# [TASK INPUT]
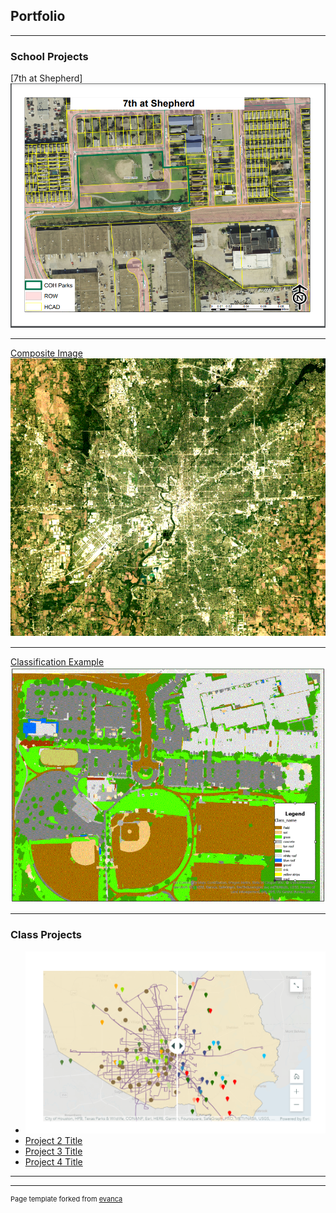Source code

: ## Portfolio

---

### School Projects 

[7th at Shepherd]
<img src="images/7th_sheperd.PNG?raw=true"/>

---
[Composite Image](/pdf/sample_presentation.pdf)
<img src="images/feature.GIF?raw=true"/>

---
[Classification Example](http://example.com/)
<img src="images/Classification.GIF?raw=true"/>

---

### Class Projects
- [![Healthy Food Access in Harris County Story Map](images/HealthyFoodAccess.PNG)](https://storymaps.arcgis.com/stories/ac434c4685304321a18f47bd3c0dffcd)
- [Project 2 Title](http://example.com/)
- [Project 3 Title](http://example.com/)
- [Project 4 Title](http://example.com/)

---




---
<p style="font-size:11px">Page template forked from <a href="https://github.com/evanca/quick-portfolio">evanca</a></p>
<!-- Remove above link if you don't want to attibute -->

# [WHAT IS BEING ASKED]
Copy each line of the data that includes the word "https".

# [SOLUTION TO THE PROBLEM]
- [![Healthy Food Access in Harris County Story Map](images/HealthyFoodAccess.PNG)](https://storymaps.arcgis.com/stories/ac434c4685304321a18f47bd3c0dffcd)
<p style="font-size:11px">Page template forked from <a href="https://github.com/evanca/quick-portfolio">evanca</a></p>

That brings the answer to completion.